Позже, когда рухнула советская идеология, ритуал смерти был отдан на откуп религии.
Мне трудно судить обо всех странах, но по крайней мере в стране, в которой продолжаю жить, даже в атеистических семьях привычно считается, что хоронить без участия «священнослужителя» (какое кощунственное название) невозможно. Ритуал давно стал формальным, случается, что «священнослужителя» просят (не бескорыстно, за плату?!) сократить ритуальную молитву, но все убеждены, без него не обойтись.
Так ли безобиден этот ритуал?
На мой взгляд, формальная заупокойная молитва (тем более, когда язык этой молитвы не знаком), во-первых, оскверняет и опошляет саму смерть, во-вторых, оскверняет и опошляет само страдание людей, потерявших близких. Люди не роботы, они должны иметь право не только на радость, но и на страдание, я бы сказал, на экзистенциальное страдание.
Какими должны быть похоронные ритуалы сегодня (у нас)?
Скажу честно, не знаю. Только и могу сказать, что похоронный ритуал не должен быть пышным, что похороны не должны быть «ярмаркой тщеславия», что ритуал смерти должен осуществляться в приватной сфере, среди самых близких и родных.
Понимаю, как и во многих других случаях, легче сказать, так не должно быть, чем предложить что-то разумное.
Монументальность смерти.
Смерть может восприниматься культурой как распад и тлен, как нечто неприятное и унизительное для человека.
Смерть может восприниматься культурой как естественное завершение жизни, как её трагическое утверждение.
Смерть может восприниматься культурой монументально, поскольку смерть прерывает живое время, чтобы продолжить его во времени символическом.
За философией жизни и смерти, реализуемой в культуре, остаётся выбор, предпочесть ли полное забвение, кануть в «реку Лета», или обрести себя в «реке Мнемозина», продолжая жить в памяти культуры.
… Вспоминаю начало пьесы Антона Чехова «Три сестры»:
«Ольга в синем форменном платье учительницы женской гимназии, всё время поправляет ученические тетради, стоя и на ходу. Маша в чёрном платье, со шляпкой на коленях, сидит и читает книжку. Ирина в белом платье, стоит задумавшись.

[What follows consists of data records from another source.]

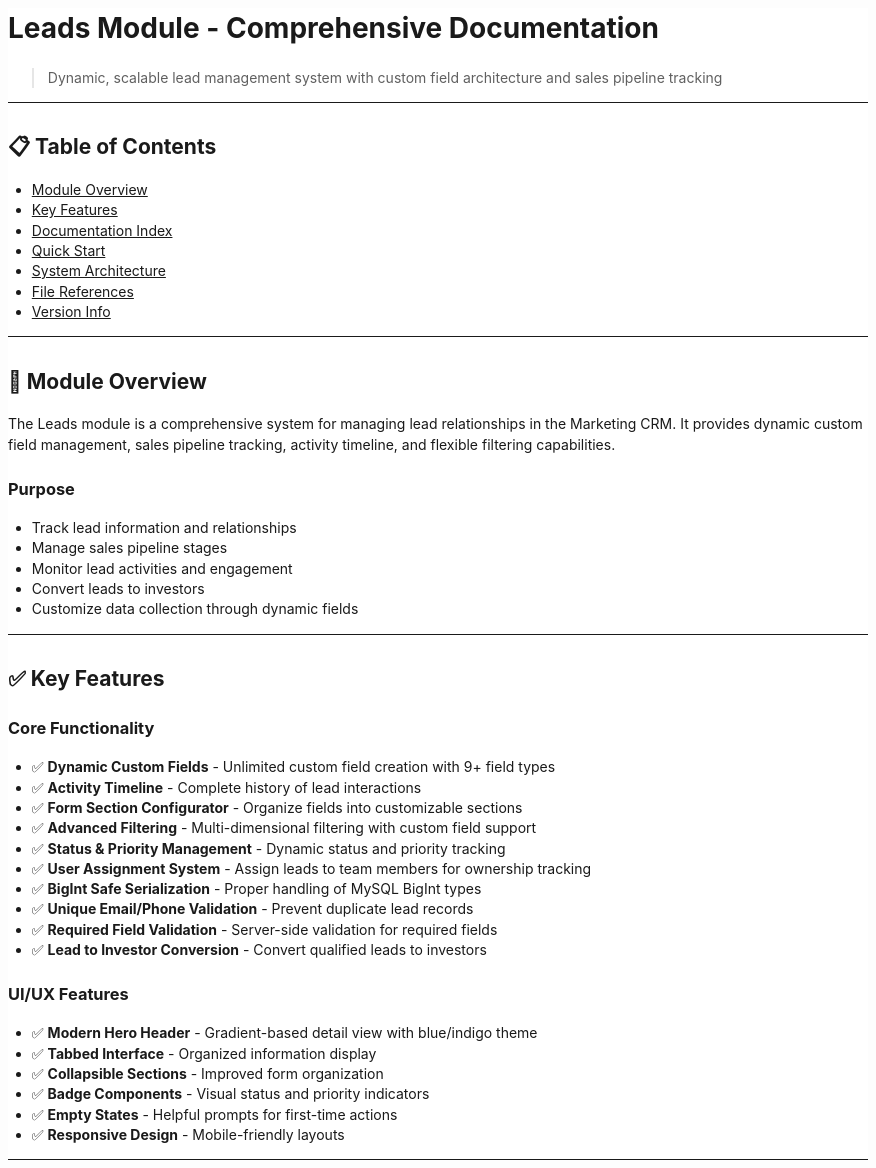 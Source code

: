 # Leads Module - Comprehensive Documentation

> Dynamic, scalable lead management system with custom field architecture and sales pipeline tracking

---

## 📋 Table of Contents

- [Module Overview](#-module-overview)
- [Key Features](#-key-features)
- [Documentation Index](#-documentation-index)
- [Quick Start](#-quick-start)
- [System Architecture](#-system-architecture)
- [File References](#-file-references)
- [Version Info](#-version-info)

---

## 🎯 Module Overview

The Leads module is a comprehensive system for managing lead relationships in the Marketing CRM. It provides dynamic custom field management, sales pipeline tracking, activity timeline, and flexible filtering capabilities.

### Purpose
- Track lead information and relationships
- Manage sales pipeline stages
- Monitor lead activities and engagement
- Convert leads to investors
- Customize data collection through dynamic fields

---

## ✅ Key Features

### Core Functionality
- ✅ **Dynamic Custom Fields** - Unlimited custom field creation with 9+ field types
- ✅ **Activity Timeline** - Complete history of lead interactions
- ✅ **Form Section Configurator** - Organize fields into customizable sections
- ✅ **Advanced Filtering** - Multi-dimensional filtering with custom field support
- ✅ **Status & Priority Management** - Dynamic status and priority tracking
- ✅ **User Assignment System** - Assign leads to team members for ownership tracking
- ✅ **BigInt Safe Serialization** - Proper handling of MySQL BigInt types
- ✅ **Unique Email/Phone Validation** - Prevent duplicate lead records
- ✅ **Required Field Validation** - Server-side validation for required fields
- ✅ **Lead to Investor Conversion** - Convert qualified leads to investors

### UI/UX Features
- ✅ **Modern Hero Header** - Gradient-based detail view with blue/indigo theme
- ✅ **Tabbed Interface** - Organized information display
- ✅ **Collapsible Sections** - Improved form organization
- ✅ **Badge Components** - Visual status and priority indicators
- ✅ **Empty States** - Helpful prompts for first-time actions
- ✅ **Responsive Design** - Mobile-friendly layouts

--- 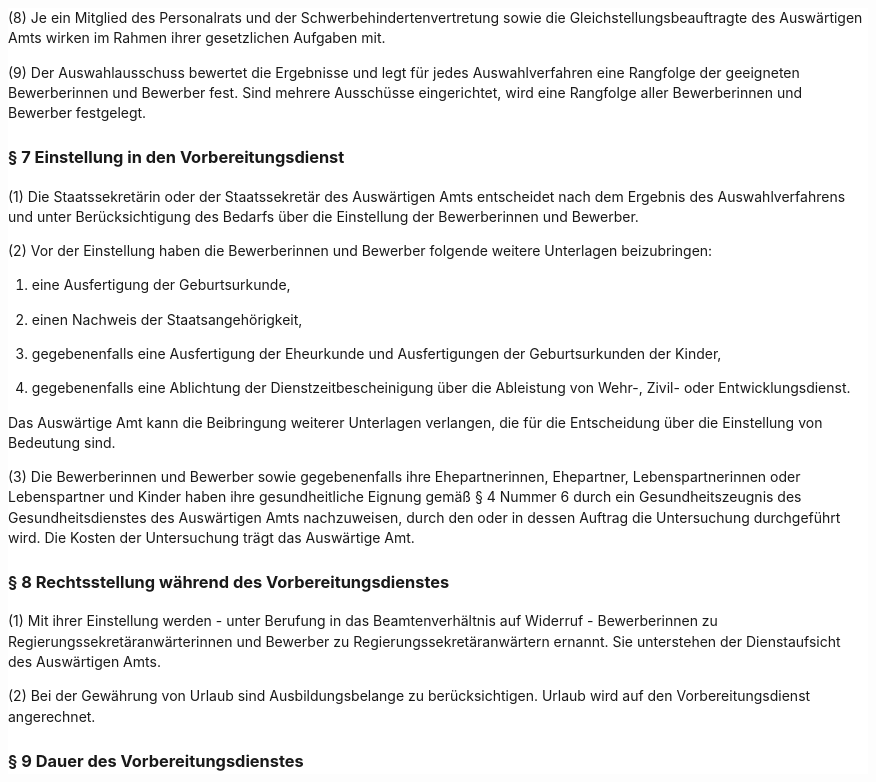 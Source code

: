 (8) Je ein Mitglied des Personalrats und der
Schwerbehindertenvertretung sowie die Gleichstellungsbeauftragte des
Auswärtigen Amts wirken im Rahmen ihrer gesetzlichen Aufgaben mit.

(9) Der Auswahlausschuss bewertet die Ergebnisse und legt für jedes
Auswahlverfahren eine Rangfolge der geeigneten Bewerberinnen und
Bewerber fest. Sind mehrere Ausschüsse eingerichtet, wird eine
Rangfolge aller Bewerberinnen und Bewerber festgelegt.

### § 7 Einstellung in den Vorbereitungsdienst

(1) Die Staatssekretärin oder der Staatssekretär des Auswärtigen Amts
entscheidet nach dem Ergebnis des Auswahlverfahrens und unter
Berücksichtigung des Bedarfs über die Einstellung der Bewerberinnen
und Bewerber.

(2) Vor der Einstellung haben die Bewerberinnen und Bewerber folgende
weitere Unterlagen beizubringen:

1.  eine Ausfertigung der Geburtsurkunde,


2.  einen Nachweis der Staatsangehörigkeit,


3.  gegebenenfalls eine Ausfertigung der Eheurkunde und Ausfertigungen der
    Geburtsurkunden der Kinder,


4.  gegebenenfalls eine Ablichtung der Dienstzeitbescheinigung über die
    Ableistung von Wehr-, Zivil- oder Entwicklungsdienst.



Das Auswärtige Amt kann die Beibringung weiterer Unterlagen verlangen,
die für die Entscheidung über die Einstellung von Bedeutung sind.

(3) Die Bewerberinnen und Bewerber sowie gegebenenfalls ihre
Ehepartnerinnen, Ehepartner, Lebenspartnerinnen oder Lebenspartner und
Kinder haben ihre gesundheitliche Eignung gemäß § 4 Nummer 6 durch ein
Gesundheitszeugnis des Gesundheitsdienstes des Auswärtigen Amts
nachzuweisen, durch den oder in dessen Auftrag die Untersuchung
durchgeführt wird. Die Kosten der Untersuchung trägt das Auswärtige
Amt.

### § 8 Rechtsstellung während des Vorbereitungsdienstes

(1) Mit ihrer Einstellung werden - unter Berufung in das
Beamtenverhältnis auf Widerruf - Bewerberinnen zu
Regierungssekretäranwärterinnen und Bewerber zu
Regierungssekretäranwärtern ernannt. Sie unterstehen der
Dienstaufsicht des Auswärtigen Amts.

(2) Bei der Gewährung von Urlaub sind Ausbildungsbelange zu
berücksichtigen. Urlaub wird auf den Vorbereitungsdienst angerechnet.

### § 9 Dauer des Vorbereitungsdienstes
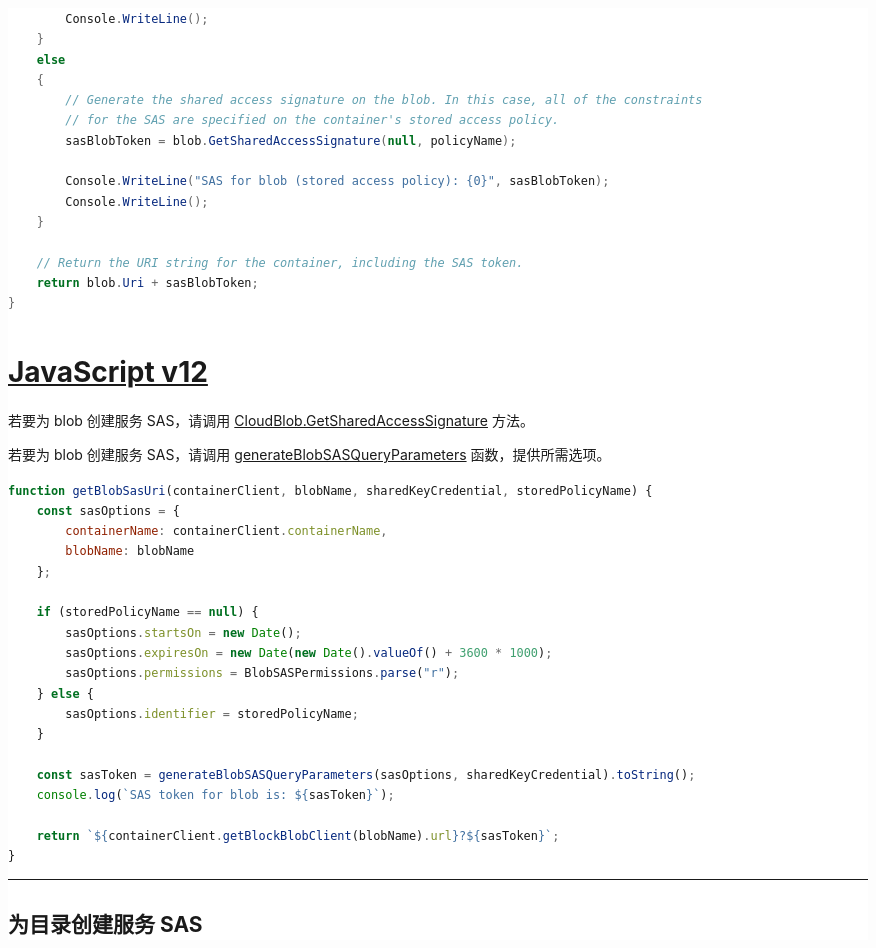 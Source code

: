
```csharp
        Console.WriteLine();
    }
    else
    {
        // Generate the shared access signature on the blob. In this case, all of the constraints
        // for the SAS are specified on the container's stored access policy.
        sasBlobToken = blob.GetSharedAccessSignature(null, policyName);

        Console.WriteLine("SAS for blob (stored access policy): {0}", sasBlobToken);
        Console.WriteLine();
    }

    // Return the URI string for the container, including the SAS token.
    return blob.Uri + sasBlobToken;
}
```

# <a name="javascript-v12"></a>[JavaScript v12](#tab/javascript)

若要为 blob 创建服务 SAS，请调用 [CloudBlob.GetSharedAccessSignature](https://docs.microsoft.com/dotnet/api/microsoft.azure.storage.blob.cloudblob.getsharedaccesssignature) 方法。

若要为 blob 创建服务 SAS，请调用 [generateBlobSASQueryParameters](https://docs.microsoft.com/javascript/api/@azure/storage-blob/#generateBlobSASQueryParameters_BlobSASSignatureValues__StorageSharedKeyCredential_) 函数，提供所需选项。

```javascript
function getBlobSasUri(containerClient, blobName, sharedKeyCredential, storedPolicyName) {
    const sasOptions = {
        containerName: containerClient.containerName,
        blobName: blobName
    };

    if (storedPolicyName == null) {
        sasOptions.startsOn = new Date();
        sasOptions.expiresOn = new Date(new Date().valueOf() + 3600 * 1000);
        sasOptions.permissions = BlobSASPermissions.parse("r");
    } else {
        sasOptions.identifier = storedPolicyName;
    }

    const sasToken = generateBlobSASQueryParameters(sasOptions, sharedKeyCredential).toString();
    console.log(`SAS token for blob is: ${sasToken}`);

    return `${containerClient.getBlockBlobClient(blobName).url}?${sasToken}`;
}
```

---

## <a name="create-a-service-sas-for-a-directory"></a>为目录创建服务 SAS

Ольга: Отец умер ровно год назад, как раз в этот день, пятого мая, в твои именины, Ирина. Было очень холодно, тогда шёл снег. Мне казалось, я не переживу, ты лежала в обмороке, как мёртвая. Но вот прошёл год, и мы вспоминаем об этом легко, ты уже в белом платье, лицо твоё сияет (Часы бьют двенадцать). И тогда также били часы.
Пауза.
Помню, когда отца несли, то играла музыка, на кладбище стреляли. Он был генерал, командовал бригадой, между тем народу шло мало. Впрочем, был дождь тогда. Сильный дождь и снег.
Ирина: Зачем вспоминать».
Зачем вспоминать, зачем бередить прошлое, зачем омрачать настоящее?
Зачем?..
Может быть, в новое, секулярное время придумать такие таблетки, чтобы забыть, чтобы не мучиться, чтобы не вредить здоровью.
А может быть, напротив, суметь в новое, секулярное время сконструировать новый ритуал, связанный со смертью, который окончательно освободится от религиозной догматики, но, в то же время, поможет человеку сохранить память о тех, кто ушёл, не забыть, не забывать, поможет переключить невыносимую боль в облагораживающую печаль?

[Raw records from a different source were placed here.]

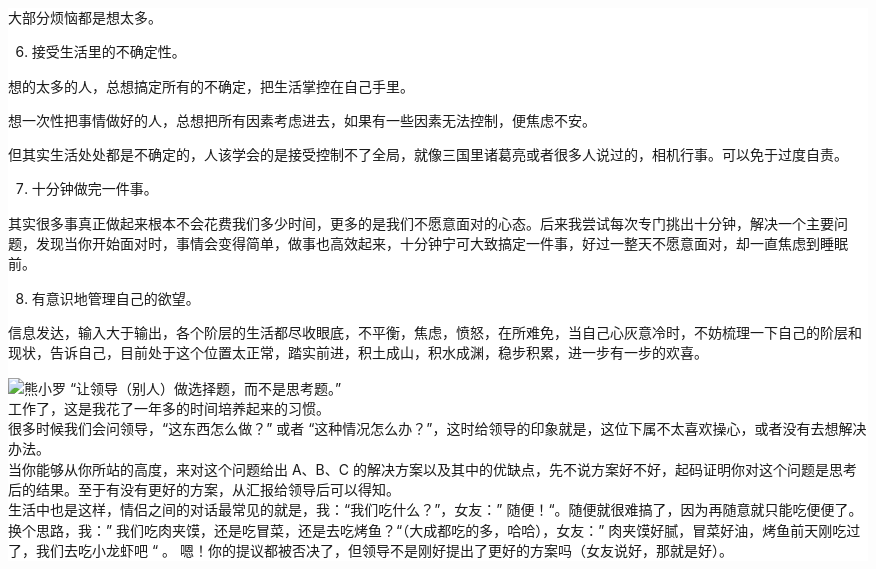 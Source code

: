 大部分烦恼都是想太多。

6. 接受生活里的不确定性。

想的太多的人，总想搞定所有的不确定，把生活掌控在自己手里。

想一次性把事情做好的人，总想把所有因素考虑进去，如果有一些因素无法控制，便焦虑不安。

但其实生活处处都是不确定的，人该学会的是接受控制不了全局，就像三国里诸葛亮或者很多人说过的，相机行事。可以免于过度自责。

7. 十分钟做完一件事。

其实很多事真正做起来根本不会花费我们多少时间，更多的是我们不愿意面对的心态。后来我尝试每次专门挑出十分钟，解决一个主要问题，发现当你开始面对时，事情会变得简单，做事也高效起来，十分钟宁可大致搞定一件事，好过一整天不愿意面对，却一直焦虑到睡眠前。

8. 有意识地管理自己的欲望。

信息发达，输入大于输出，各个阶层的生活都尽收眼底，不平衡，焦虑，愤怒，在所难免，当自己心灰意冷时，不妨梳理一下自己的阶层和现状，告诉自己，目前处于这个位置太正常，踏实前进，积土成山，积水成渊，稳步积累，进一步有一步的欢喜。

![](https://pic1.zhimg.com/d766ffe47_xs.jpg?source=1940ef5c)熊小罗 “让领导（别人）做选择题，而不是思考题。”  
工作了，这是我花了一年多的时间培养起来的习惯。  
很多时候我们会问领导，“这东西怎么做？” 或者 “这种情况怎么办？”，这时给领导的印象就是，这位下属不太喜欢操心，或者没有去想解决办法。  
当你能够从你所站的高度，来对这个问题给出 A、B、C 的解决方案以及其中的优缺点，先不说方案好不好，起码证明你对这个问题是思考后的结果。至于有没有更好的方案，从汇报给领导后可以得知。  
生活中也是这样，情侣之间的对话最常见的就是，我：“我们吃什么？”，女友：” 随便！“。随便就很难搞了，因为再随意就只能吃便便了。换个思路，我：” 我们吃肉夹馍，还是吃冒菜，还是去吃烤鱼？“（大成都吃的多，哈哈），女友：” 肉夹馍好腻，冒菜好油，烤鱼前天刚吃过了，我们去吃小龙虾吧 “ 。 嗯！你的提议都被否决了，但领导不是刚好提出了更好的方案吗（女友说好，那就是好）。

… «печаль моя светла, печаль моя полна тобою» …
Трудный вопрос. Мы слишком разные, мы живём в разных культурных традициях и трудно представить себе универсальный траурный ритуал.
Возможно следует говорить о некоторых принципиальных идеях, которые могут оказаться приемлемыми для всех.
Во-первых, возможно самое главное – отношение к умирающему родных и близких, понимание того, что в какой-то момент медицина, лекарства, процедуры должны отступить на второй план (третий, десятый, сотый), чтобы освободить место для человеческого общения, в котором в равной степени нуждаются как сам умирающий, так и его близкие.
… «устоявшаяся практика «напичкивания» пациента лекарствами в предсмертные часы является плохой услугой и ему, и его семье»: Элизабет Кюблер-Росс.
«Кончина человека должна носить достойный, более гуманистический характер: он не должен ощущать себя покинутым, изолированным, – это и является сегодня одной из величайших проблем медицины»: Сидней Коэн.
«Многочисленные доказательства того, как часто люди, находящиеся на смертном одре, остро нуждаются в искренних человеческих контактах»: Станислав Гроф…
Во-вторых, сохранение памяти об ушедшем человеке, памяти живой, не выхолощенной, драматичной, как драматична жизнь любого человека, памяти не только общественной, не только для других (в каких-то случаях это неизбежно), но и для памяти внутрисемейной, сокровенной, интимной.